Problem requirements. Using the listing below, return every line that includes "done".

• • • •

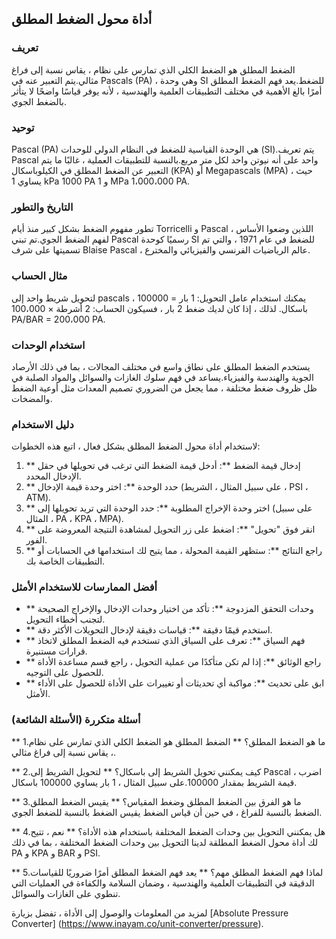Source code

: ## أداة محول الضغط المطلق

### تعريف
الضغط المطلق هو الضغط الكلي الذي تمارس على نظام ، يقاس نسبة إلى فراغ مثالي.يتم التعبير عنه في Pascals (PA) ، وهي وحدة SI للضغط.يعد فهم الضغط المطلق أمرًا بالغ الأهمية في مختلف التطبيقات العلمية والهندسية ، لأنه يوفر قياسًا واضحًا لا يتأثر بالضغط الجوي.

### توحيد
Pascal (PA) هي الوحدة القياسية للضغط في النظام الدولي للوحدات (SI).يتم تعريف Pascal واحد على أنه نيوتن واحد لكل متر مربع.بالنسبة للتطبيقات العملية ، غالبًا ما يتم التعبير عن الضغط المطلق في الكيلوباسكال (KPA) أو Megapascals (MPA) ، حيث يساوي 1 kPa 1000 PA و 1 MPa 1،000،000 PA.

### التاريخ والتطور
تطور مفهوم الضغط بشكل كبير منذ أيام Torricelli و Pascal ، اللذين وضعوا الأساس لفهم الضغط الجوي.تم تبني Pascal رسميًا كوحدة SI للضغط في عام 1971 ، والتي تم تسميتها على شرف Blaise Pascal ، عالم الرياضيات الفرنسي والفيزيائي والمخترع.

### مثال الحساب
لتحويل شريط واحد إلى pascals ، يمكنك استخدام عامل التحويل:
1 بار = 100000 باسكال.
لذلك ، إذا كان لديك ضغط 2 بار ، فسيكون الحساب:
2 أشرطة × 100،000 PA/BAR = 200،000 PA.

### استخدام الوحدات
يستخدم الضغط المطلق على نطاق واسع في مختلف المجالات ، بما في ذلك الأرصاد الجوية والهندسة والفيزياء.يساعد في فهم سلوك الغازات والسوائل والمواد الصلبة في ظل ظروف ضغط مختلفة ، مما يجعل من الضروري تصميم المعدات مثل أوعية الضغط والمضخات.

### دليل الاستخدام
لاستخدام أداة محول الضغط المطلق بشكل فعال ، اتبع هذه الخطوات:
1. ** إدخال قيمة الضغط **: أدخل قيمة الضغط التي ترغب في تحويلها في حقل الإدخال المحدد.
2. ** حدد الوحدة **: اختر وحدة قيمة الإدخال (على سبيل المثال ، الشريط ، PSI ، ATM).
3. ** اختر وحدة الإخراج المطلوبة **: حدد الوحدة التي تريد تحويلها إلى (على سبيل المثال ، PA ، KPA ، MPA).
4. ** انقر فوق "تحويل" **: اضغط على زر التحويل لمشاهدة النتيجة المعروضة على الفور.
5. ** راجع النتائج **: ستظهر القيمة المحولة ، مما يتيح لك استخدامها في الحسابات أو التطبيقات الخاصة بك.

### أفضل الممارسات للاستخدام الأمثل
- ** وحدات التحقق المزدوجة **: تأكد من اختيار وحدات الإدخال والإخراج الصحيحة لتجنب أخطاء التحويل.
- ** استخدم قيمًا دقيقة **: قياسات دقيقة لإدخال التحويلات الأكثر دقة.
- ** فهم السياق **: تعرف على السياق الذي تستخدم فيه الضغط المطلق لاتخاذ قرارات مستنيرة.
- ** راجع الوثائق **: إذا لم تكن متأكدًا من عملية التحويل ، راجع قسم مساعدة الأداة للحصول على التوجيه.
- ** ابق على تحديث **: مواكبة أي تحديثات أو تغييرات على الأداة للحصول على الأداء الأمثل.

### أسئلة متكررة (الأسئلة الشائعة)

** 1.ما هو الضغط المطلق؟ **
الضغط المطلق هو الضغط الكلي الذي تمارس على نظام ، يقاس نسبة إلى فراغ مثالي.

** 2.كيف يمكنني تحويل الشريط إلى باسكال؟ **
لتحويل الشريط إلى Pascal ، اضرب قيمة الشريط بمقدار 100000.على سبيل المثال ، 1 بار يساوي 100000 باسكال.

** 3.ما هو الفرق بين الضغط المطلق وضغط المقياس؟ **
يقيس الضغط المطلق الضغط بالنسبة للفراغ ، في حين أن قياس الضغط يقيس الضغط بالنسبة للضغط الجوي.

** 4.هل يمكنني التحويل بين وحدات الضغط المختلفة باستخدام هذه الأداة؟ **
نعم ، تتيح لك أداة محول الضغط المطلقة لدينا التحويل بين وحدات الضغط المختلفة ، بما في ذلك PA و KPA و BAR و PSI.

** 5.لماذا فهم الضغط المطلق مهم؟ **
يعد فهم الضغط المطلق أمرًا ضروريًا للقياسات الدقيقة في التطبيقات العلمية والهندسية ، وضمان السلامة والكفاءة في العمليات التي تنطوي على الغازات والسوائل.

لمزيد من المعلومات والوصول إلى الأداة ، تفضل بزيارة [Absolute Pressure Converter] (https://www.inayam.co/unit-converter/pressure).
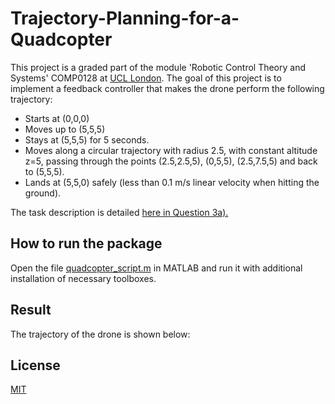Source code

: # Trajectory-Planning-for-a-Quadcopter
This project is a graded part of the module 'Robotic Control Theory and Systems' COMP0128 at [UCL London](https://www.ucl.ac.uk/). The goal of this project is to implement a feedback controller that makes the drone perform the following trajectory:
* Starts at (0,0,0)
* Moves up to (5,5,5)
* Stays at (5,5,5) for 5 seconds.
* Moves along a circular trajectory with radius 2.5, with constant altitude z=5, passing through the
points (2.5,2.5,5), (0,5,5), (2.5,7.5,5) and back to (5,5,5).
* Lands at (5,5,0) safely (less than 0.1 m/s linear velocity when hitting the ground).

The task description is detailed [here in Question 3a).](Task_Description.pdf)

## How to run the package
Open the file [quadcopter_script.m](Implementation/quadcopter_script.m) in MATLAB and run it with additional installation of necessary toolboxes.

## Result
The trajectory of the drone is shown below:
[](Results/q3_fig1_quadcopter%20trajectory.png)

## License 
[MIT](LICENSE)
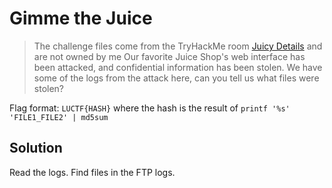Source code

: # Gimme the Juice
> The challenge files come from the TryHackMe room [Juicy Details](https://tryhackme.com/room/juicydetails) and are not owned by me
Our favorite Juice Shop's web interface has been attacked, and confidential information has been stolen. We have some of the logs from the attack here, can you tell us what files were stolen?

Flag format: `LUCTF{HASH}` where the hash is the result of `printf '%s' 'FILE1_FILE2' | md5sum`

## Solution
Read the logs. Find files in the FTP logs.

• • • •

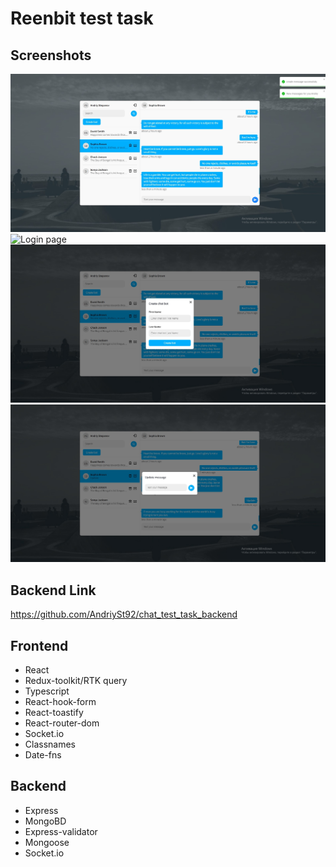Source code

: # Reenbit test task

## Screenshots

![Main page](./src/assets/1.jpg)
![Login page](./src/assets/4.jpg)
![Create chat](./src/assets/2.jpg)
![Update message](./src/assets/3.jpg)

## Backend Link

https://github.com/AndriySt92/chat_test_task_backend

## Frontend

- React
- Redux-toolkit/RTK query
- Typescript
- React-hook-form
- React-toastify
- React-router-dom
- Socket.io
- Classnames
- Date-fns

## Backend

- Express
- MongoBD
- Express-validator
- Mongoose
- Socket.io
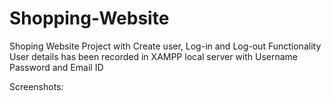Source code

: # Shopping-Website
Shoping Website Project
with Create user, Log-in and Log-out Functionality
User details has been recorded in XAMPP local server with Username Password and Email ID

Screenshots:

• • • •

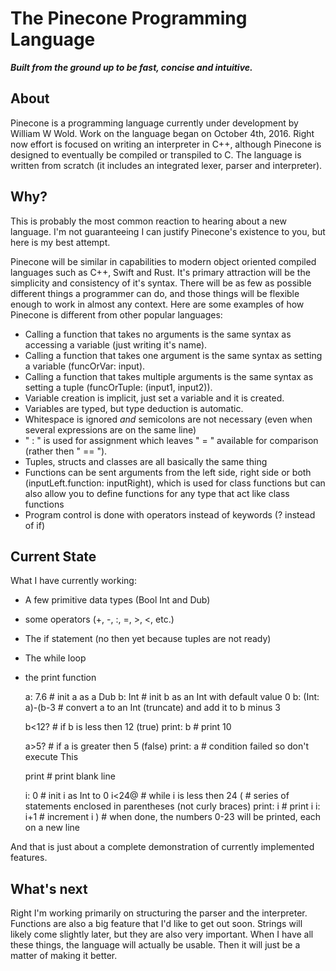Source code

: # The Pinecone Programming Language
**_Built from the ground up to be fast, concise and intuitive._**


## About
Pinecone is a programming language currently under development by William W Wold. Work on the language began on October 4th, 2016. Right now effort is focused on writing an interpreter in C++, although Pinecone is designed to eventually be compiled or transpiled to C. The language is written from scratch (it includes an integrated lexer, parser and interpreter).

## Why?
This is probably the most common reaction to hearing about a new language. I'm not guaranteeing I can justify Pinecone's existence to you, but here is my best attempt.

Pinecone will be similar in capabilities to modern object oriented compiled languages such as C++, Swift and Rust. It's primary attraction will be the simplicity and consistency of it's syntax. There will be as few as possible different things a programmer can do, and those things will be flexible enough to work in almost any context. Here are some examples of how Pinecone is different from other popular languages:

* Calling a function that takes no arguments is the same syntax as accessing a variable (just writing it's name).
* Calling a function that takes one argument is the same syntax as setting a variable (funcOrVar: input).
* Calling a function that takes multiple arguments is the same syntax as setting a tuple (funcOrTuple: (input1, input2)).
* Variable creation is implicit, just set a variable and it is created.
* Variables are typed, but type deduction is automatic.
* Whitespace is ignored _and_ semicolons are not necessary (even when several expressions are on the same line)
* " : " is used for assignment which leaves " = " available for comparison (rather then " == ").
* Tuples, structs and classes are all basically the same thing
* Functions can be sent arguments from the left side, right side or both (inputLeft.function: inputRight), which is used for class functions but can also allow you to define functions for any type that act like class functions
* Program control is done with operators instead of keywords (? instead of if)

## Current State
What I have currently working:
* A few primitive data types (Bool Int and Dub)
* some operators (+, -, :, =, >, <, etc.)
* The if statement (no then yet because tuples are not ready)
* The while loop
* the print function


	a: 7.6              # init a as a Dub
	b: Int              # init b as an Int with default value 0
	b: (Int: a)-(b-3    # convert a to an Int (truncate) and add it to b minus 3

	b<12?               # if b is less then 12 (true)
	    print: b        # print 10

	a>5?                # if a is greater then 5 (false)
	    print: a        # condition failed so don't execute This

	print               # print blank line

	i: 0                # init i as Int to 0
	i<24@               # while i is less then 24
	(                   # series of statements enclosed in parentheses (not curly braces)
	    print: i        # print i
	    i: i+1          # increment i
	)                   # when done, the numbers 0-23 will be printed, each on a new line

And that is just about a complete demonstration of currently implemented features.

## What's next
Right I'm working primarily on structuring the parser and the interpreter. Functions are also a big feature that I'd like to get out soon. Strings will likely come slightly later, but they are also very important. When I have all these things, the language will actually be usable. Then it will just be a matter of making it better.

• • • •

Task solution.
* Program control is done with operators instead of keywords (? instead of if)
	)                   # when done, the numbers 0-23 will be printed, each on a new line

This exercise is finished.